Erstellt von Redaktion am Mittwoch 30. August 2017

Was hat die Politik aus dem Europa des Albert Camus gemacht

von Régis Debray

Am Anfang war es eine große Verheißung: Thomas von Aquin und Viktor Hugo, eine glückliche Mischung aus christlicher Inspiration und dem Vorgriff auf humanitäre Werte. Im Sinne des unaufhaltsamen Fortschreitens zur Einheit der Nationen mit gemeinsamer politischer Verantwortung. Hinzu kam, für mich persönlich, der prägende Einfluss des großen Europäers Paul Valéry.

Was Valéry als „l’Europe possible“ beschwor, war gewiss nicht die spätere Europäische Union. War nicht die Wiedererweckung des Heiligen Römischen Reichs Deutscher Nation, sondern das Europa von Albert Camus, geprägt von mediterranem Licht und katholischer Patina, im ehrwürdigen Alter noch humanistisch geworden, gleichwohl Rom näher als Frankfurt. Dieses Europa erstreckte sich im Süden von Algier über Alexandria bis Beirut, hielt inne in Athen, schob einen Ausleger in Richtung Istanbul und wandte sich dann – über den italienischen Stiefel und die Iberische Halbinsel – nach Norden. Für dieses Europa hatten die Sprache, die Geometrie und die Schöpfungen der Fantasie die elementare Bedeutung, die heute der Dow Jones und die Unternehmensteuern haben.

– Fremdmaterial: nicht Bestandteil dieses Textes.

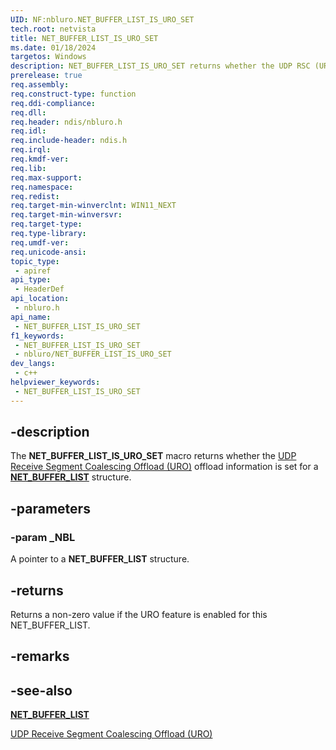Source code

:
 ```yaml
---
UID: NF:nbluro.NET_BUFFER_LIST_IS_URO_SET
tech.root: netvista
title: NET_BUFFER_LIST_IS_URO_SET
ms.date: 01/18/2024
targetos: Windows
description: NET_BUFFER_LIST_IS_URO_SET returns whether the UDP RSC (URO) offload information is set for a NET_BUFFER_LIST structure.
prerelease: true
req.assembly: 
req.construct-type: function
req.ddi-compliance: 
req.dll: 
req.header: ndis/nbluro.h
req.idl: 
req.include-header: ndis.h
req.irql: 
req.kmdf-ver: 
req.lib: 
req.max-support: 
req.namespace: 
req.redist: 
req.target-min-winverclnt: WIN11_NEXT
req.target-min-winversvr: 
req.target-type: 
req.type-library: 
req.umdf-ver: 
req.unicode-ansi: 
topic_type:
 - apiref
api_type:
 - HeaderDef
api_location:
 - nbluro.h
api_name:
 - NET_BUFFER_LIST_IS_URO_SET
f1_keywords:
 - NET_BUFFER_LIST_IS_URO_SET
 - nbluro/NET_BUFFER_LIST_IS_URO_SET
dev_langs:
 - c++
helpviewer_keywords:
 - NET_BUFFER_LIST_IS_URO_SET
---
```


## -description

The **NET_BUFFER_LIST_IS_URO_SET** macro returns whether the [UDP Receive Segment Coalescing Offload (URO)](/windows-hardware/drivers/network/udp-rsc-offload) offload information is set for a [**NET_BUFFER_LIST**](../nbl/ns-nbl-net_buffer_list.md) structure.

## -parameters

### -param _NBL

A pointer to a **NET_BUFFER_LIST** structure.

## -returns

Returns a non-zero value if the URO feature is enabled for this NET_BUFFER_LIST.


## -remarks

## -see-also

[**NET_BUFFER_LIST**](../nbl/ns-nbl-net_buffer_list.md)

[UDP Receive Segment Coalescing Offload (URO)](/windows-hardware/drivers/network/udp-rsc-offload)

Die List der Geschichte wollte es anders. Es waren die USA, die uns darauf gebracht haben, als Gegenüber, ja sogar als Konkurrent aufzutreten – als Vereinigte Staaten von Europa. Eine Hegemonialmacht verfügt über das Zaubermittel, die alte durch eine neue Agenda zu ersetzen. Es ist zugleich der Zauber der Liebe. Nach 1945 ist es dem jungen Amerika im Gegensatz zu seinem so­wje­ti­schen Rivalen gelungen, die Liebe der Europäer zu gewinnen. Und wer liebt, ahmt nach. So gesehen war es völlig normal, dass sich das zukünftige föderale Europa am Vorbild der Neuen Welt orientierte. Derart hingebungsvoll auf die Auslöschung der eigenen Persönlichkeit hinzuarbeiten, ist Stoff für einen Dramatiker. Die Europäische Union ist eine antipolitische Maschine, deren Existenz geradezu darauf beruht, jedem Gedanken an Macht abzuschwören. Wie konnte es dazu kommen?

Die Geschichte geht so: Sozialdemokraten und Christdemokraten, die beiden Hauptdarsteller des Dramas, hatten sich am Ende des Krieges ein großartiges Projekt vorgenommen. Um das erneute Aufflammen von Konflikten zu verhindern, sollten die gemeinsamen Interessen Vorrang haben gegenüber den partikularen. Das Rezept lautete: föderale Erlösung von den nationalen Sünden.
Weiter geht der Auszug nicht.